A capacitive touch screen senses a change in the amount of charge in capacitive sensors on a touch screen panel caused by a user, thereby recognizing a user input. According to charge accumulation methods, capacitive touch screens are classified into a self-capacitive touch screen and a mutual-capacitive touch screen. In the self-capacitive touch screen, each conductor constitutes one capacitive sensor to form a reference ground or an electrified surface outside a touch screen panel, whereas, in the mutual-capacitive touch screen, two conductors on a touch screen panel constitute opposite electrified surfaces and function as one capacitive sensor.
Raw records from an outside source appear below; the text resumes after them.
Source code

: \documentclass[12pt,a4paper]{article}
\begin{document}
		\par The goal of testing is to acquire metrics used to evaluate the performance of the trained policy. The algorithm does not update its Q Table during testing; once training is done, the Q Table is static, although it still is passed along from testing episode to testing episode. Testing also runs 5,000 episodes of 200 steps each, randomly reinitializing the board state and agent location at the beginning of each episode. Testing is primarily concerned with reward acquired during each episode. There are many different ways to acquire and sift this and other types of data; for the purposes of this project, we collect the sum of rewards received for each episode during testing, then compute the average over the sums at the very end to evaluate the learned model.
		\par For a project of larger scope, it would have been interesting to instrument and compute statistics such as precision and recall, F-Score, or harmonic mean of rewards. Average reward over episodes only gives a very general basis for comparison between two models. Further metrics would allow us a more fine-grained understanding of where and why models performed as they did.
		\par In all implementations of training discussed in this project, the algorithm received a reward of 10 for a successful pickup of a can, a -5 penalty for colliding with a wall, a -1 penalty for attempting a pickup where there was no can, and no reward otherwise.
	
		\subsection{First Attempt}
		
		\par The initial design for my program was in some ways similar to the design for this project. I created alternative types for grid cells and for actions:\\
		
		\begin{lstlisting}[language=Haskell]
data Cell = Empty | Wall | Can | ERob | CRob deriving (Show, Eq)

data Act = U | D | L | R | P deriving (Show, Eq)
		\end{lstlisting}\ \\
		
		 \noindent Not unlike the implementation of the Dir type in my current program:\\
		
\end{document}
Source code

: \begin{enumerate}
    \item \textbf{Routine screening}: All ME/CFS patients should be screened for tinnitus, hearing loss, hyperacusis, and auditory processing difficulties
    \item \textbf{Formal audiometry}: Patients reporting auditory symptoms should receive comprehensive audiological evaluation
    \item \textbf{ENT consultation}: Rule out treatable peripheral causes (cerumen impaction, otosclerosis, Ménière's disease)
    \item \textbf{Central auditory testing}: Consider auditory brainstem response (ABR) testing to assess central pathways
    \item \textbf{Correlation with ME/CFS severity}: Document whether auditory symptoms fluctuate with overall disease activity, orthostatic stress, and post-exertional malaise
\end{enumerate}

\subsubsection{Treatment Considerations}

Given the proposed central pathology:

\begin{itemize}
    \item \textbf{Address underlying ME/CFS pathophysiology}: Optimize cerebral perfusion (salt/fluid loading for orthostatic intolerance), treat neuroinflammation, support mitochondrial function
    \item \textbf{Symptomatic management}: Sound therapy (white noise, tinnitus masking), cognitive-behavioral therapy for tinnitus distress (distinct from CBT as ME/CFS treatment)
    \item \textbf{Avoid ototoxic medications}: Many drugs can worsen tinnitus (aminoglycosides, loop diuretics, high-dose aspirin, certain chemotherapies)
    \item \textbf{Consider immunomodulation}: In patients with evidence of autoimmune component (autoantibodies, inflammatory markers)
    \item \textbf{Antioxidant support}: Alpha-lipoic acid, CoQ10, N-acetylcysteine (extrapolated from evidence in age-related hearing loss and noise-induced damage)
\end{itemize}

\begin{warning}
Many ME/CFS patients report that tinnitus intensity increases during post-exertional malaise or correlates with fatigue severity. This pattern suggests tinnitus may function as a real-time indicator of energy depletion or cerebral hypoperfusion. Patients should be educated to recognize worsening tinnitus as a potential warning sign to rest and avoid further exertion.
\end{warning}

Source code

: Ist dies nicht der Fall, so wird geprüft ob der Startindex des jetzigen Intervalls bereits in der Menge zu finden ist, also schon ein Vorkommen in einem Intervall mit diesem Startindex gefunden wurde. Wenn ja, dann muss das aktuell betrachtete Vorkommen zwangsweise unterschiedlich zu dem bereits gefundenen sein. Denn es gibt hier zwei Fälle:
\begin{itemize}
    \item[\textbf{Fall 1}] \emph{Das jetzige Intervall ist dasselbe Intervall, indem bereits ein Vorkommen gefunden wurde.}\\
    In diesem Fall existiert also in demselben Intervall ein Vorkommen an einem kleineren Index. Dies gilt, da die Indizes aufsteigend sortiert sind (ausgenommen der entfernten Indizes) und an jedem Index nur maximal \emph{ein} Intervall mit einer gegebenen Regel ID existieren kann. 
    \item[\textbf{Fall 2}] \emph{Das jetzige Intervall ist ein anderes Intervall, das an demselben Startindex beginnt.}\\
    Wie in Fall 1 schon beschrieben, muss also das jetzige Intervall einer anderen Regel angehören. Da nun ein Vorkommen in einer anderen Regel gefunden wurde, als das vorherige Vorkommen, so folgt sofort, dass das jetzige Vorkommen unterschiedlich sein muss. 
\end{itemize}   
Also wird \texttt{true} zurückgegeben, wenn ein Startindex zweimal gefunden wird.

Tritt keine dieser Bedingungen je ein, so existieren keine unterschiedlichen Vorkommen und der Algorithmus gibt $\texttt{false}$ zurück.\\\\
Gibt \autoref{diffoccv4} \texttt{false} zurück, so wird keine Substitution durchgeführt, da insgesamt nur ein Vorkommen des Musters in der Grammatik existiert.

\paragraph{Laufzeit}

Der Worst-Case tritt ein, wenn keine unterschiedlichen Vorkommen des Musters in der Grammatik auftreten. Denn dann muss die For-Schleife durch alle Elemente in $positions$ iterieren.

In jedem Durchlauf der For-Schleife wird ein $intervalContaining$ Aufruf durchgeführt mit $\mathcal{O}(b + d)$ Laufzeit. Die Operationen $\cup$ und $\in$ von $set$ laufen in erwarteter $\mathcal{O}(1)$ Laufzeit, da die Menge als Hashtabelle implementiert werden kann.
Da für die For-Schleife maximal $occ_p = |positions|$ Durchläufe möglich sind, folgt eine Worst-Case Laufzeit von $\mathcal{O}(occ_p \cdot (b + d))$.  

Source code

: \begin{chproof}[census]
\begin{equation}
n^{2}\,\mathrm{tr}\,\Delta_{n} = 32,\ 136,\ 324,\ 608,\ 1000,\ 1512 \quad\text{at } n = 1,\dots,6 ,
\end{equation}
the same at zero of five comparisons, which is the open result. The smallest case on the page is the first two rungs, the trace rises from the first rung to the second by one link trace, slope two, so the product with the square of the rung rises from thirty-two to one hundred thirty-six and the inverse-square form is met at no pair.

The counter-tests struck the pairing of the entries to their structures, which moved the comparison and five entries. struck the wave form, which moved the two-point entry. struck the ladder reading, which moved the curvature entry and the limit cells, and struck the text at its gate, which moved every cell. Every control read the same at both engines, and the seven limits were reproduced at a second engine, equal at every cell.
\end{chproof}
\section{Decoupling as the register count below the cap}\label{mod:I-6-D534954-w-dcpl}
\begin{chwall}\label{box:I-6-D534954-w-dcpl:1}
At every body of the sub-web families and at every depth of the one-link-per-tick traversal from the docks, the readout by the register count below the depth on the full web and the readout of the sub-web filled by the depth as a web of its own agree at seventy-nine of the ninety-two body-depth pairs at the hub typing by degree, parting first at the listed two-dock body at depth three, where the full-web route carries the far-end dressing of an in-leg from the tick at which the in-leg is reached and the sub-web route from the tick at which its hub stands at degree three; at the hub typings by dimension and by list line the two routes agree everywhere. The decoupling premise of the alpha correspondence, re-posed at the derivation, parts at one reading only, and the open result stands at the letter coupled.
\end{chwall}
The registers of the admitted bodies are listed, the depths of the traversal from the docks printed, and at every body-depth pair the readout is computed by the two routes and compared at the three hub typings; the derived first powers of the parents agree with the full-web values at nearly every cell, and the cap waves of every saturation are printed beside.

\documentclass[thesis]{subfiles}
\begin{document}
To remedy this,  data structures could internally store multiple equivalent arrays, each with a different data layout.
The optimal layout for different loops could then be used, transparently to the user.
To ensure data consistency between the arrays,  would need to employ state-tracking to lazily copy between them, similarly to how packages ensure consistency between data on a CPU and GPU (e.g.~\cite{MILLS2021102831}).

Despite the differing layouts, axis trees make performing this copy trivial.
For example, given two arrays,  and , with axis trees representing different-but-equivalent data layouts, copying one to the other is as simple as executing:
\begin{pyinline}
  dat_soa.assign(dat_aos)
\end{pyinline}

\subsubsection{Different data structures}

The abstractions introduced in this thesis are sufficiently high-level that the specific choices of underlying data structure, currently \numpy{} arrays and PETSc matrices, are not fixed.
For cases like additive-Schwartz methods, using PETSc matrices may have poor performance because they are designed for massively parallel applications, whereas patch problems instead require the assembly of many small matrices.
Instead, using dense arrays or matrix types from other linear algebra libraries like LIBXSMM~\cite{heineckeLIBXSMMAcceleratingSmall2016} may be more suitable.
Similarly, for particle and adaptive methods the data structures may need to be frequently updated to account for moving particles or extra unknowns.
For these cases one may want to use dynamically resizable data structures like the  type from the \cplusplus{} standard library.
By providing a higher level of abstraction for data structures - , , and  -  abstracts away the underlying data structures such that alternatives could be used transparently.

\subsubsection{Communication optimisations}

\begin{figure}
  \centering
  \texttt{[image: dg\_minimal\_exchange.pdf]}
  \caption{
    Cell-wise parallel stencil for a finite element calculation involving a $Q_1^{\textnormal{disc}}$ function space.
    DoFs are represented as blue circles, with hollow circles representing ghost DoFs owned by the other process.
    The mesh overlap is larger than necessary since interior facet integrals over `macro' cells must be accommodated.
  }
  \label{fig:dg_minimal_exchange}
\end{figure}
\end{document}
In a general self-capacitive touch screen, an orthogonal X/Y conductor disposition is used. In this case, each capacitive sensor functions as a line sensor, and thus upon sense of each touch screen, receives only one piece of X-sensing information and one piece of Y-sensing information from an X-line sensor group and a Y-line sensor group, respectively. Therefore, the general self-capacitive touch screen is capable of sensing and tracking a single touch but cannot support multiple touches. Also in a mutual-capacitive touch screen, the orthogonal X/Y conductor disposition is used. However, the mutual-capacitive touch screen differs from the self-capacitive touch screen in that each capacitive sensor is configured in the form of a grid sensor at each position where conductors cross at right angles, and reactions of all grid sensors are separately sensed upon detection of a user input on the touch screen. Since grid sensors correspond to different pairs of X/Y coordinates respectively and provide separate reactions, the mutual-capacitive touch screen may sense and track multiple touches of a user by extracting user input information from a set of X/Y-sensing information received from the set of X/Y grid sensors.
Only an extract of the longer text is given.